Context
A stablecoin or tokenized-asset issuer needed liquidity behavior designed around assets expected to trade close to a reference value. General-purpose automated market makers can provide an initial venue, but their assumptions often fit volatile pairs better than assets whose useful market is concentrated near parity. The issuer also had a redemption path, which meant secondary-market pricing, inventory, and primary conversion could not be designed independently.
The work was not simply to select a curve. A production liquidity system needed to observe market and redemption conditions, decide when and how to update its behavior, execute safely within Solana's transaction model, and remain understandable to operators when conditions departed from the normal range.
Challenge
Stable pairs create a narrow but demanding control problem. Small deviations can carry important information about inventory imbalance, redemption friction, market confidence, or stale reference data. A curve that concentrates liquidity near parity can use capital efficiently during normal conditions but become fragile if it continues quoting on assumptions that no longer hold.
Inventory connected every part of the system. A trade changed the composition available for subsequent trades and redemptions. Redemption activity changed the value of holding one side of the pair. External venues could move before the engine observed or acted. Reference inputs could disagree or become temporarily unavailable. The design therefore needed to distinguish ordinary rebalancing from conditions that required reduced exposure or operator attention.
Solana added execution constraints that mattered to the market design. Control logic had to fit inside bounded transactions, use accounts predictably, and avoid turning every update into an expensive global recomputation. State transitions needed to remain safe under contention and partial failure. The protocol could not depend on an offchain controller behaving perfectly, but it also could not move all market intelligence onchain without cost and liveness consequences.
Approach
We modeled the liquidity engine as a set of responsibilities rather than a single formula. One layer represented pool state and inventory. Another ingested approved observations about reference value and market conditions.
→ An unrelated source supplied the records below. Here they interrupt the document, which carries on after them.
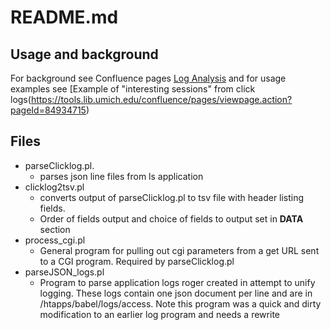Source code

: # README.md

## Usage and background

For background see Confluence pages [Log Analysis](https://tools.lib.umich.edu/confluence/display/HAT/Log+Analysis)  and for usage examples see [Example of "interesting sessions" from click logs(https://tools.lib.umich.edu/confluence/pages/viewpage.action?pageId=84934715)


## Files
* parseClicklog.pl. 
  * parses json line files from ls application
* clicklog2tsv.pl
  * converts output of parseClicklog.pl to tsv file with header listing fields.  
  * Order of fields output and choice of fields to output set in __DATA__ section
* process_cgi.pl
  * General program for pulling out cgi parameters from a get URL sent to a CGI program.  Required by parseClicklog.pl
* parseJSON_logs.pl
  *  Program to parse application logs roger created in attempt to unify logging.  These logs contain one json document per line and are in /htapps/babel/logs/access.  Note this program was a quick and dirty modification to  an earlier log program and needs a rewrite

#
A control layer translated those observations into bounded changes in quoting behavior. The execution layer enforced the permitted state transition onchain. Monitoring linked each transition back to the observation and control state that justified it.
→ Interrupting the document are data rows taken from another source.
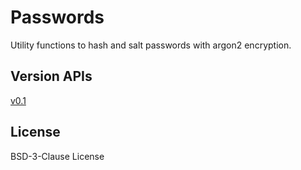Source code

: # Passwords

Utility functions to hash and salt passwords with argon2 encryption.

## Version APIs

[v0.1](./v0.1/README.md)


## License

BSD-3-Clause License
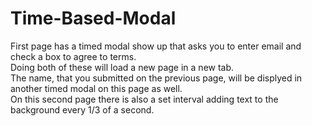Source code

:# Time-Based-Modal

  First page has a timed modal show up that asks you to enter email and check a box to agree to terms.  
  Doing both of these will load a new page in a new tab.  
  The name, that you submitted on the previous page, will be displyed in another timed modal on this page as well.  
  On this second page there is also a set interval adding text to the background every 1/3 of a second.  
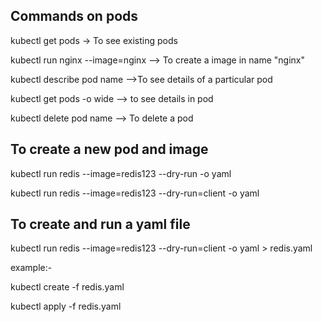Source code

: ## Commands on pods

kubectl get pods -> To see existing pods

kubectl run nginx --image=nginx --> To create a image in name "nginx"

kubectl describe pod name -->To see details of a particular pod

kubectl get pods -o wide --> to see details in pod

kubectl delete pod name --> To delete a pod

## To create a new pod and image 
kubectl run redis --image=redis123 --dry-run -o yaml 


kubectl run redis --image=redis123 --dry-run=client -o yaml

## To create and run a yaml file
kubectl run redis --image=redis123 --dry-run=client -o yaml > redis.yaml

example:-

kubectl create -f redis.yaml

kubectl apply -f redis.yaml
Redemption was included in the model from the start. The design considered how secondary liquidity should behave when redemption demand changes, how inventory can be replenished, and how the engine avoids treating a persistent deviation as temporary noise. It also separated the economic right to redeem from the liquidity venue's ability to intermediate until redemption completes.
Control behavior was constrained. Updates had freshness and validity expectations. Changes that moved the system outside an approved operating region required a different path from routine adjustments. Degraded inputs produced explicit defensive behavior instead of silently carrying forward an old assumption. The design aimed to keep the onchain program deterministic and reviewable while allowing the observation process to respond to real-time conditions.
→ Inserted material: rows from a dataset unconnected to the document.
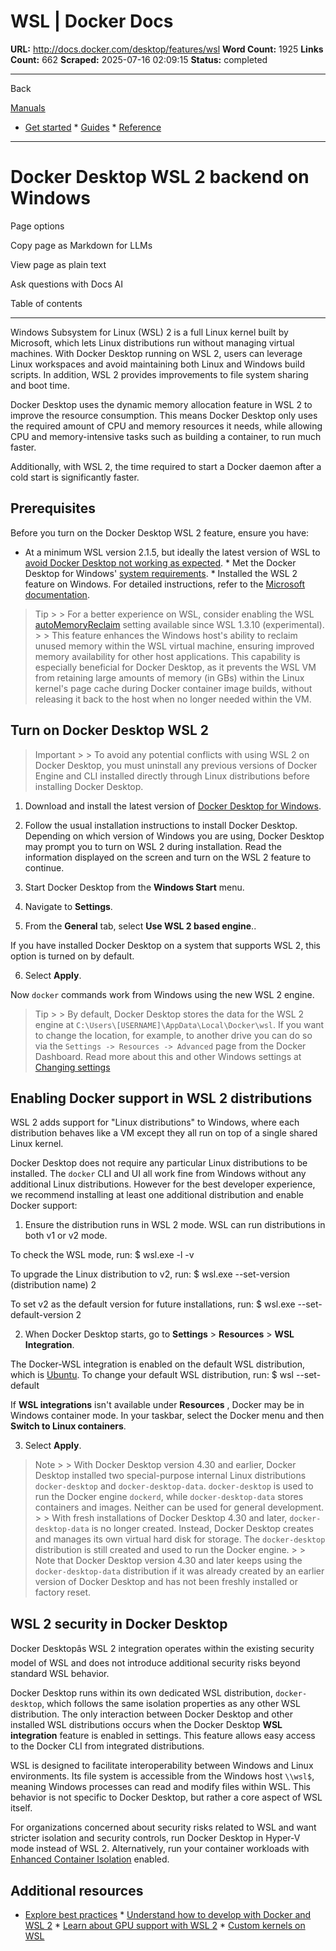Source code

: # WSL | Docker Docs

**URL:** http://docs.docker.com/desktop/features/wsl
**Word Count:** 1925
**Links Count:** 662
**Scraped:** 2025-07-16 02:09:15
**Status:** completed

---

Back

[Manuals](https://docs.docker.com/manuals/)

  * [Get started](http://docs.docker.com/get-started/)   * [Guides](http://docs.docker.com/guides/)   * [Reference](http://docs.docker.com/reference/)

* * *

# Docker Desktop WSL 2 backend on Windows

Page options

Copy page as Markdown for LLMs

View page as plain text

Ask questions with Docs AI

Table of contents

* * *

Windows Subsystem for Linux \(WSL\) 2 is a full Linux kernel built by Microsoft, which lets Linux distributions run without managing virtual machines. With Docker Desktop running on WSL 2, users can leverage Linux workspaces and avoid maintaining both Linux and Windows build scripts. In addition, WSL 2 provides improvements to file system sharing and boot time.

Docker Desktop uses the dynamic memory allocation feature in WSL 2 to improve the resource consumption. This means Docker Desktop only uses the required amount of CPU and memory resources it needs, while allowing CPU and memory-intensive tasks such as building a container, to run much faster.

Additionally, with WSL 2, the time required to start a Docker daemon after a cold start is significantly faster.

## Prerequisites

Before you turn on the Docker Desktop WSL 2 feature, ensure you have:

  * At a minimum WSL version 2.1.5, but ideally the latest version of WSL to [avoid Docker Desktop not working as expected](https://docs.docker.com/desktop/features/wsl/best-practices/).   * Met the Docker Desktop for Windows' [system requirements](https://docs.docker.com/desktop/setup/install/windows-install/#system-requirements).   * Installed the WSL 2 feature on Windows. For detailed instructions, refer to the [Microsoft documentation](https://docs.microsoft.com/en-us/windows/wsl/install-win10).

> Tip >  > For a better experience on WSL, consider enabling the WSL [autoMemoryReclaim](https://learn.microsoft.com/en-us/windows/wsl/wsl-config#experimental-settings) setting available since WSL 1.3.10 \(experimental\). >  > This feature enhances the Windows host's ability to reclaim unused memory within the WSL virtual machine, ensuring improved memory availability for other host applications. This capability is especially beneficial for Docker Desktop, as it prevents the WSL VM from retaining large amounts of memory \(in GBs\) within the Linux kernel's page cache during Docker container image builds, without releasing it back to the host when no longer needed within the VM.

## Turn on Docker Desktop WSL 2

> Important >  > To avoid any potential conflicts with using WSL 2 on Docker Desktop, you must uninstall any previous versions of Docker Engine and CLI installed directly through Linux distributions before installing Docker Desktop.

  1. Download and install the latest version of [Docker Desktop for Windows](https://desktop.docker.com/win/main/amd64/Docker%20Desktop%20Installer.exe).

  2. Follow the usual installation instructions to install Docker Desktop. Depending on which version of Windows you are using, Docker Desktop may prompt you to turn on WSL 2 during installation. Read the information displayed on the screen and turn on the WSL 2 feature to continue.

  3. Start Docker Desktop from the **Windows Start** menu.

  4. Navigate to **Settings**.

  5. From the **General** tab, select **Use WSL 2 based engine**..

If you have installed Docker Desktop on a system that supports WSL 2, this option is turned on by default.

  6. Select **Apply**.

Now `docker` commands work from Windows using the new WSL 2 engine.

> Tip >  > By default, Docker Desktop stores the data for the WSL 2 engine at `C:\Users\[USERNAME]\AppData\Local\Docker\wsl`. If you want to change the location, for example, to another drive you can do so via the `Settings -> Resources -> Advanced` page from the Docker Dashboard. Read more about this and other Windows settings at [Changing settings](https://docs.docker.com/desktop/settings-and-maintenance/settings/)

## Enabling Docker support in WSL 2 distributions

WSL 2 adds support for "Linux distributions" to Windows, where each distribution behaves like a VM except they all run on top of a single shared Linux kernel.

Docker Desktop does not require any particular Linux distributions to be installed. The `docker` CLI and UI all work fine from Windows without any additional Linux distributions. However for the best developer experience, we recommend installing at least one additional distribution and enable Docker support:

  1. Ensure the distribution runs in WSL 2 mode. WSL can run distributions in both v1 or v2 mode.

To check the WSL mode, run:                    $ wsl.exe -l -v          

To upgrade the Linux distribution to v2, run:                    $ wsl.exe --set-version (distribution name) 2          

To set v2 as the default version for future installations, run:                    $ wsl.exe --set-default-version 2          

  2. When Docker Desktop starts, go to **Settings** > **Resources** > **WSL Integration**.

The Docker-WSL integration is enabled on the default WSL distribution, which is [Ubuntu](https://learn.microsoft.com/en-us/windows/wsl/install). To change your default WSL distribution, run:                    $ wsl --set-default <distribution name>          

If **WSL integrations** isn't available under **Resources** , Docker may be in Windows container mode. In your taskbar, select the Docker menu and then **Switch to Linux containers**.

  3. Select **Apply**.

> Note >  > With Docker Desktop version 4.30 and earlier, Docker Desktop installed two special-purpose internal Linux distributions `docker-desktop` and `docker-desktop-data`. `docker-desktop` is used to run the Docker engine `dockerd`, while `docker-desktop-data` stores containers and images. Neither can be used for general development. >  > With fresh installations of Docker Desktop 4.30 and later, `docker-desktop-data` is no longer created. Instead, Docker Desktop creates and manages its own virtual hard disk for storage. The `docker-desktop` distribution is still created and used to run the Docker engine. >  > Note that Docker Desktop version 4.30 and later keeps using the `docker-desktop-data` distribution if it was already created by an earlier version of Docker Desktop and has not been freshly installed or factory reset.

## WSL 2 security in Docker Desktop

Docker Desktopâs WSL 2 integration operates within the existing security model of WSL and does not introduce additional security risks beyond standard WSL behavior.

Docker Desktop runs within its own dedicated WSL distribution, `docker-desktop`, which follows the same isolation properties as any other WSL distribution. The only interaction between Docker Desktop and other installed WSL distributions occurs when the Docker Desktop **WSL integration** feature is enabled in settings. This feature allows easy access to the Docker CLI from integrated distributions.

WSL is designed to facilitate interoperability between Windows and Linux environments. Its file system is accessible from the Windows host `\\wsl$`, meaning Windows processes can read and modify files within WSL. This behavior is not specific to Docker Desktop, but rather a core aspect of WSL itself.

For organizations concerned about security risks related to WSL and want stricter isolation and security controls, run Docker Desktop in Hyper-V mode instead of WSL 2. Alternatively, run your container workloads with [Enhanced Container Isolation](https://docs.docker.com/enterprise/security/hardened-desktop/enhanced-container-isolation/) enabled.

## Additional resources

  * [Explore best practices](https://docs.docker.com/desktop/features/wsl/best-practices/)   * [Understand how to develop with Docker and WSL 2](https://docs.docker.com/desktop/features/wsl/use-wsl/)   * [Learn about GPU support with WSL 2](https://docs.docker.com/desktop/features/gpu/)   * [Custom kernels on WSL](https://docs.docker.com/desktop/features/wsl/custom-kernels/)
For Solana, we decomposed operations so common transitions touched a bounded set of accounts and could be reasoned about under concurrency. Authority checks were tied to specific actions. Simulation covered inventory states, input degradation, redemption pressure, and execution failure. Monitoring observed not only market outcomes but also stale observations, rejected updates, unusual control transitions, and unresolved operational states.
Operating the system
The engine was designed for intervention as well as automation. Operators needed to know whether a change came from ordinary inventory movement, a market observation, a defensive control, or a manual action. Each class of action carried different evidence and review expectations. This avoided an opaque controller whose output could only be judged after a loss or dislocation.
The public account intentionally stops at the control architecture. Proprietary equations, curve parameters, oracle rules, private performance evidence, and redemption terms are not necessary to understand the design method and are not disclosed.
Outcome
The architecture connects stable-pair pricing, inventory, redemption, observation quality, bounded controls, and Solana execution. Liquidity is treated as an operating process with explicit degraded states, not a static pool configuration.
The design establishes the relationship between primary redemption and secondary liquidity. Control behavior can be tested and monitored before production. The system specifies where automation is appropriate, where authority is required, and how to respond when market assumptions or data inputs are no longer reliable.
What this demonstrates
Matariki combines market-structure reasoning with protocol and performance engineering. For stable-value assets, that means designing the inventory, redemption, control, and monitoring system together, then fitting it to the execution environment. The same approach applies to low-volatility pairs and tokenized assets whose liquidity depends on a primary conversion path.
Confidentiality
This study excludes the issuer identity, proprietary equations, curve settings, spreads, oracle rules, inventory parameters, redemption terms, counterparties, and private benchmarks. It presents the generalized architecture and control method only.